Types of Stock Market
Basically, there are two types of stock market that operates under the regulatory regime of the SEBI:
- Primary Stock Market
- Secondary Stock Market
There is another type of stock market, the over-the-counter (OTC) market where buyers and sellers deal with unlisted shares. Transactions are settled between both parties without the intervention of the SEBI, therefore, it is considered riskier than primary and secondary stock markets. But both listed and unlisted shares are reflected in demat accounts. Demat account meaning is a storage for dematerialised financial securities in the stock market.
How the Primary Market Works
In the primary market, new shares of a company float, opening it up for the world for fundraising opportunities. The primary market is also called New-Issue Market (NIM). Companies issue their shares in the primary market via initial public offerings (IPOs) and Follow on Public offerings (FPOs) to raise capital.
- The issuer company offers its new shares or offer for sale (OFS) to the public for the first time through an IPO. It is an initial issue of a company that changes its status from a private entity to a publicly-traded company.
- Talking about a follow-on public offering (FPO), it is the issue of a listed company’s shares on a stock exchange. It is an issue of additional shares of a company after an IPO, thus known as secondary offerings for investors or its existing shareholders.

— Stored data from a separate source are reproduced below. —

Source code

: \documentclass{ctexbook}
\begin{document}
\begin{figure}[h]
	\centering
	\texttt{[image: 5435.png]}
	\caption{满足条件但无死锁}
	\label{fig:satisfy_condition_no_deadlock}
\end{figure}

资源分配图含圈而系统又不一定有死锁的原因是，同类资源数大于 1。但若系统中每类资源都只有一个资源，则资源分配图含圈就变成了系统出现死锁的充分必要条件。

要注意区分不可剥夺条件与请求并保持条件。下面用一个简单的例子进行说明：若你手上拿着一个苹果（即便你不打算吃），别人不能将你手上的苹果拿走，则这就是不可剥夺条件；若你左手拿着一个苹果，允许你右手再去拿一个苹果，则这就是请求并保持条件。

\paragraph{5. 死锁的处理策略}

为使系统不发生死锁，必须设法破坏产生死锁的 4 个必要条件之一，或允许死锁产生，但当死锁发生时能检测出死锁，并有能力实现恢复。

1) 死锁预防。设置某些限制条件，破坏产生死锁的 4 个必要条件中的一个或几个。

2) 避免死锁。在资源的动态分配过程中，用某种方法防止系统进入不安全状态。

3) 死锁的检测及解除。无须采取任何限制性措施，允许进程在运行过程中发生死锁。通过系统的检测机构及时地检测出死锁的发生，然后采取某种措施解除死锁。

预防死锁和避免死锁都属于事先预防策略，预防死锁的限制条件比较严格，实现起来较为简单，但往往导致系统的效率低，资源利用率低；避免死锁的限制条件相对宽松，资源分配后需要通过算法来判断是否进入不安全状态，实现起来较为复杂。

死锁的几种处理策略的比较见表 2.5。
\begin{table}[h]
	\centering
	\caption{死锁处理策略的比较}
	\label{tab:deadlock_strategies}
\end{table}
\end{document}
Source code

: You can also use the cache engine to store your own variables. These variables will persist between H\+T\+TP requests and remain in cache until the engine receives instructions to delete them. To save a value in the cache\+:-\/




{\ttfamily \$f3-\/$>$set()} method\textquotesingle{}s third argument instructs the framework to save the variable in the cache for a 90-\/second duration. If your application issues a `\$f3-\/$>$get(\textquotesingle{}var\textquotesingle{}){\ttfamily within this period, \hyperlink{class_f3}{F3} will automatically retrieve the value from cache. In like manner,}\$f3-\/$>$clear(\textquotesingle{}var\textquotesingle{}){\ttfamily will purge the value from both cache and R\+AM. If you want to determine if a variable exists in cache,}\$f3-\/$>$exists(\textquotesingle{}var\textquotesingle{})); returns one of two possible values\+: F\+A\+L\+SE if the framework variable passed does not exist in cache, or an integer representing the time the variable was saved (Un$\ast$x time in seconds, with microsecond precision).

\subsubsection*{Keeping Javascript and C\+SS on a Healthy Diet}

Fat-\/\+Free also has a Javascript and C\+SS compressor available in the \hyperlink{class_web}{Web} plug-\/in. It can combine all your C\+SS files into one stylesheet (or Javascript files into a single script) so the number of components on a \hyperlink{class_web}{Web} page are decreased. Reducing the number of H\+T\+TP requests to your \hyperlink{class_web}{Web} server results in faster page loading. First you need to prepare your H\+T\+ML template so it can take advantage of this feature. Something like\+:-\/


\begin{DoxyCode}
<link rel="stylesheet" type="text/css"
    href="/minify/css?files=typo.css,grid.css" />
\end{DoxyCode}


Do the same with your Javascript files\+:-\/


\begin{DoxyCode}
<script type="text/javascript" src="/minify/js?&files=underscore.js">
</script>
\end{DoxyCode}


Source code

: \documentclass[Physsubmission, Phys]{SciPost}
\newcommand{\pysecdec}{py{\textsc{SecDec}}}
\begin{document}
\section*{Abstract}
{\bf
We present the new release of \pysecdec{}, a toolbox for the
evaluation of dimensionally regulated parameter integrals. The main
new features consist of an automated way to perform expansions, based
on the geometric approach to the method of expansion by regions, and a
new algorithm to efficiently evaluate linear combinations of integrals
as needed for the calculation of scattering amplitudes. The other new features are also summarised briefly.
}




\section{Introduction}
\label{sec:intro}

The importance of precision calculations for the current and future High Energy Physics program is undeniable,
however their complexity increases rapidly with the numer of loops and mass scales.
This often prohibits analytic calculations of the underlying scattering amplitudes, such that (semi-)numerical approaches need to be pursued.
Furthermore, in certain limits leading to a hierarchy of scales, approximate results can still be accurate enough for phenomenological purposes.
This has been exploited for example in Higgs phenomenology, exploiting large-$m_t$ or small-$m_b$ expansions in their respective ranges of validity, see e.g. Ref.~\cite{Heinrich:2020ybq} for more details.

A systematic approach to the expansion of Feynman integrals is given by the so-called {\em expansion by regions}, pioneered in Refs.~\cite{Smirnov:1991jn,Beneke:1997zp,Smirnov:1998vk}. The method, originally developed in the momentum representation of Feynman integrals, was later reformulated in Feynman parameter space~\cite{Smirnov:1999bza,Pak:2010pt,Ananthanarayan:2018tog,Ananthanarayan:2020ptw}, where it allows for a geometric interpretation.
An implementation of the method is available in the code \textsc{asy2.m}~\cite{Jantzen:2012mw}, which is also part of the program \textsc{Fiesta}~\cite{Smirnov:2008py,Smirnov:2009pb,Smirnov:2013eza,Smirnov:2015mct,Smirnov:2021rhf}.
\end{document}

How the Secondary Market Works
Shares issued in the primary market are listed on stock exchanges, like the Bombay Stock Exchange and National Stock Exchange (NSE) and traded in the secondary market. A secondary stock market is a marketplace to trade already issued or existing shares of companies.
Individuals can approach stock exchanges through a stockbroker only. They need to open a demat and trading account to trade stocks on stock exchanges in the secondary stock market. Stock brokers provide web-based trading platforms and online trading apps also, enabling investors to trade anytime anywhere. A trading account is necessary to access the broker’s trading platform linked to multiple stock exchanges.
How Investors Earn in the Primary Market
Retail investors can apply for an IPO online through a demat account. They need to bid for the IPO lot within the range provided by the issuer company, for example, Rs.110-115 or it can be a fixed price.
- If the applicant receives the IPO allotment, they can sell them for listing gains, following the buy low and sell high strategy. Listing gain is the difference between the listing price of an IPO share on the stock exchange minus the offer price at which the share is allowed.
- Investors with a long-term investment perspective can stay invested in IPO shares for years to grow their capital with the growth of the company.
How Investors Earn in the Secondary Market
- In the secondary market, individuals can invest in securities for dividend income and capital appreciation over a period or trade them in the short-term for quick gains.
- While long-term stock investors can benefit from compounding returns, short-term investors can free up their capital and reutilize it for further trading.
Thus, a stock market comprises primary and secondary markets. Altogether, it reflects how sound an economy is. Individuals can grab investment opportunities in both markets by investing in IPOs or trading listed stocks on public stock exchanges.